The Pointing Hand
(Is.11:1-10; Rom.15:4-9; Mt.3:1-12)
The symbol of the hand with a pointing finger has long been used to direct our attention, perhaps to get us to buy or to notice something.
This pointing hand is called the manicule, and in the days of snail-mail various versions of it were often stamped on redirected letters. We’re less likely to see it these days, except perhaps in the mouse cursor of some software programs.
However, there is one place where a pointing hand can still be found: in paintings of St John the Baptist.
As one of the foremost figures in Scripture (Lk.7:28), John the Baptist often appears in Christian art. He’s been portrayed as a boy; as a desert recluse; as the baptiser by the River Jordan; and as the victim of a cruel execution.
In so many of these artworks, he appears with an unruly mop of hair, holding a reed-cross, wearing camel-skin with a leather belt – and with a pointing hand.
The image of John the Baptist in camel-skin comes from today’s Gospel. By mentioning this detail, Matthew is linking John with the great prophet Elijah, who wore similar clothing (2Kgs.1:8).
The Jewish people long believed that Elijah would return from heaven one day to prepare the way for the Messiah. By emphasising the camel-skin, Matthew is effectively saying that John the Baptist is the new Elijah who has come to tell us that the Messiah is on his way.
In other words, John’s mission is to point us all to Christ, and this is how we see him in so many paintings – pointing towards a Bible, a lamb or to an image of Jesus himself.
In Leonardo da Vinci’s last painting, St John the Baptist, he’s pointing up towards heaven, reminding us of our need for eternal salvation. He also appears as a beacon of light against a very dark background, reminding us of Jesus’ description of John as ‘a lamp that burned and gave light’ (Jn.5:35).[i]
In his commentary on this description, Pope Francis said that John the Baptist is the lamp pointing towards the light and bearing witness to the light. But he’s not the light itself, for that is Jesus Christ.
He also said that John is ‘the voice’; the ‘voice crying in the wilderness.’ But he is not the Word itself. He is only the voice bearing witness to the Word and pointing to the Word, the Word of God. [ii]
John’s entire life is focussed on only one thing: serving as a messenger, preparing the way for the Messiah. This is his sole purpose, and it explains why his parents, Elizabeth and Zechariah, waited so long for him to be born.
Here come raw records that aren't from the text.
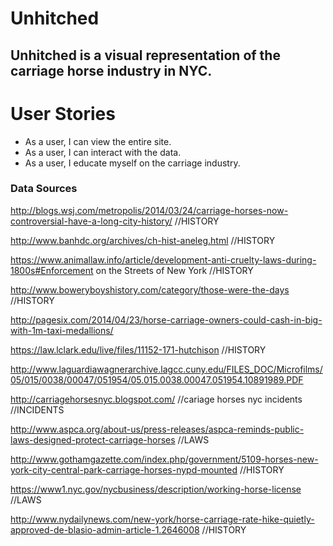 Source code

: # Unhitched
Unhitched is a visual representation of the carriage horse industry in NYC.
---
# User Stories
* As a user, I can view the entire site.
* As a user, I can interact with the data.
* As a user, I educate myself on the carriage industry.

### Data Sources

http://blogs.wsj.com/metropolis/2014/03/24/carriage-horses-now-controversial-have-a-long-city-history/ //HISTORY

http://www.banhdc.org/archives/ch-hist-aneleg.html //HISTORY

https://www.animallaw.info/article/development-anti-cruelty-laws-during-1800s#Enforcement on the Streets of New York //HISTORY

http://www.boweryboyshistory.com/category/those-were-the-days //HISTORY

http://pagesix.com/2014/04/23/horse-carriage-owners-could-cash-in-big-with-1m-taxi-medallions/

https://law.lclark.edu/live/files/11152-171-hutchison //HISTORY

http://www.laguardiawagnerarchive.lagcc.cuny.edu/FILES_DOC/Microfilms/05/015/0038/00047/051954/05.015.0038.00047.051954.10891989.PDF

http://carriagehorsesnyc.blogspot.com/ //cariage horses nyc incidents //INCIDENTS

http://www.aspca.org/about-us/press-releases/aspca-reminds-public-laws-designed-protect-carriage-horses //LAWS

http://www.gothamgazette.com/index.php/government/5109-horses-new-york-city-central-park-carriage-horses-nypd-mounted //HISTORY

https://www1.nyc.gov/nycbusiness/description/working-horse-license //LAWS

http://www.nydailynews.com/new-york/horse-carriage-rate-hike-quietly-approved-de-blasio-admin-article-1.2646008 //HISTORY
In God’s divine plan, John could not have arrived any earlier. He had to wait until the time was right for Jesus’ birth, because their lives were inextricably linked. Indeed, when Jesus begins his public ministry, he uses John’s words: ‘Repent, for the kingdom of heaven is at hand!’ (Mt.3:1).
John’s message is simple and still very relevant today: it’s time for us to change the way we live, to turn away from sin, because Christ is coming. And he encourages everyone to accept the cleansing bath of baptism as a sign of their repentance (Lk.3:10-14, 18).
When Jesus arrives at the Jordan River seeking his own baptism, John recognises him at once, saying, ‘Look, there’s the lamb of God who takes away the sins of the world’ (Jn.1:29). He baptises Jesus and thereafter encourages all his disciples to follow Jesus instead (Jn.1:35-37).
This Advent, let’s reflect on John the Baptist, the strikingly bold saint who shows us that it’s okay to be different, especially if we are serious about eternal life. He also teaches us to be alert for signs of the coming of Jesus into our day-to-day lives.
Did you know that John’s right arm is now kept in the Cathedral of Santa Maria Assunta in Siena, and his finger is kept in the famous Duomo in Florence? [iii]
Why do they keep these things? It’s because John the Baptist’s pointing hand is the model for us all to follow.
Pope Francis once said that if you want to make a picture of this great saint, all you need to paint is the image of a pointing finger.
John the Baptist’s whole life pointed towards Jesus Christ.
[i] Leonardo da Vinci, St John the Baptist, Oil on wood (walnut), 56 x 73cm, Paris, Musée du Louvre, c.1513-1516.